→ How to complete this task: Among the following entries, count the lines that contain "pprint" and report only the result.
____
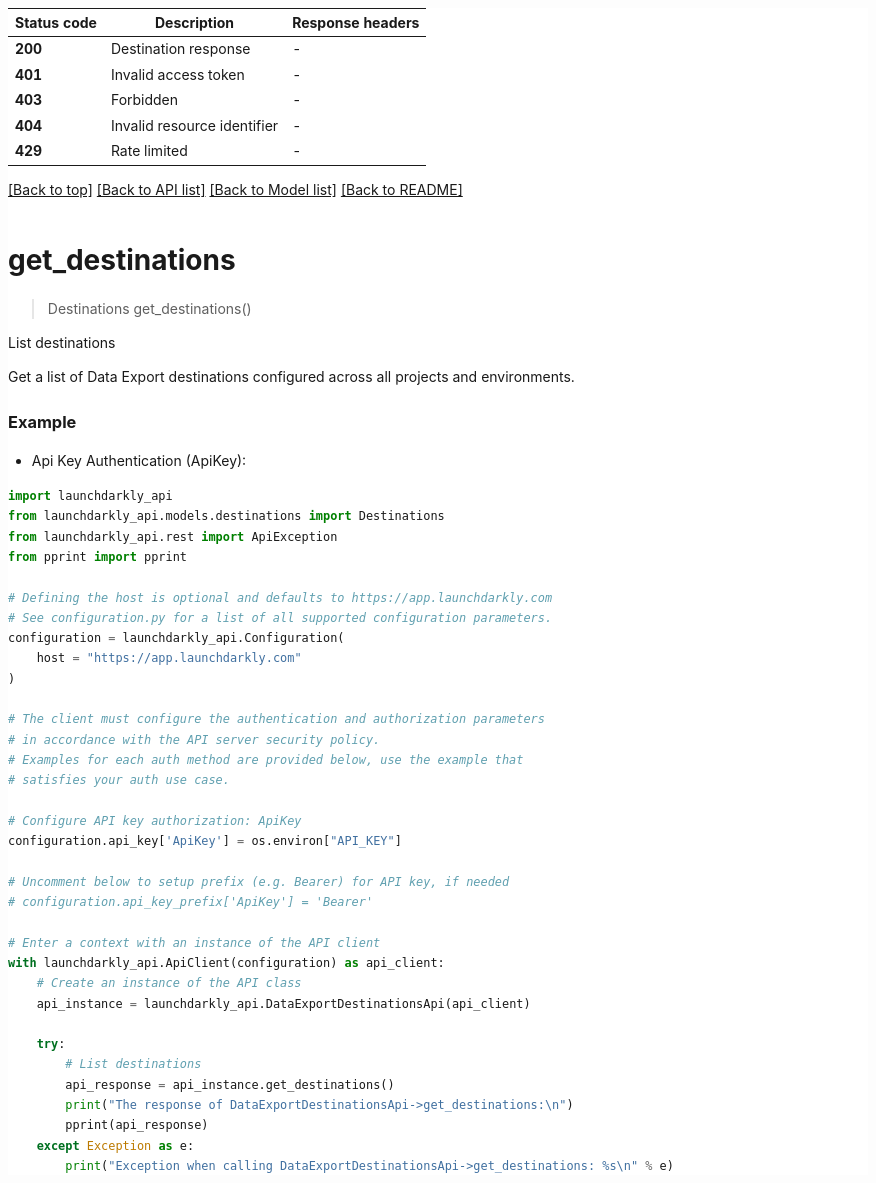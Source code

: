 | Status code | Description | Response headers |
|-------------|-------------|------------------|
**200** | Destination response |  -  |
**401** | Invalid access token |  -  |
**403** | Forbidden |  -  |
**404** | Invalid resource identifier |  -  |
**429** | Rate limited |  -  |

[[Back to top]](#) [[Back to API list]](../README.md#documentation-for-api-endpoints) [[Back to Model list]](../README.md#documentation-for-models) [[Back to README]](../README.md)

# **get_destinations**
> Destinations get_destinations()

List destinations

Get a list of Data Export destinations configured across all projects and environments.

### Example

* Api Key Authentication (ApiKey):

```python
import launchdarkly_api
from launchdarkly_api.models.destinations import Destinations
from launchdarkly_api.rest import ApiException
from pprint import pprint

# Defining the host is optional and defaults to https://app.launchdarkly.com
# See configuration.py for a list of all supported configuration parameters.
configuration = launchdarkly_api.Configuration(
    host = "https://app.launchdarkly.com"
)

# The client must configure the authentication and authorization parameters
# in accordance with the API server security policy.
# Examples for each auth method are provided below, use the example that
# satisfies your auth use case.

# Configure API key authorization: ApiKey
configuration.api_key['ApiKey'] = os.environ["API_KEY"]

# Uncomment below to setup prefix (e.g. Bearer) for API key, if needed
# configuration.api_key_prefix['ApiKey'] = 'Bearer'

# Enter a context with an instance of the API client
with launchdarkly_api.ApiClient(configuration) as api_client:
    # Create an instance of the API class
    api_instance = launchdarkly_api.DataExportDestinationsApi(api_client)

    try:
        # List destinations
        api_response = api_instance.get_destinations()
        print("The response of DataExportDestinationsApi->get_destinations:\n")
        pprint(api_response)
    except Exception as e:
        print("Exception when calling DataExportDestinationsApi->get_destinations: %s\n" % e)
```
____
→ Answer box: 2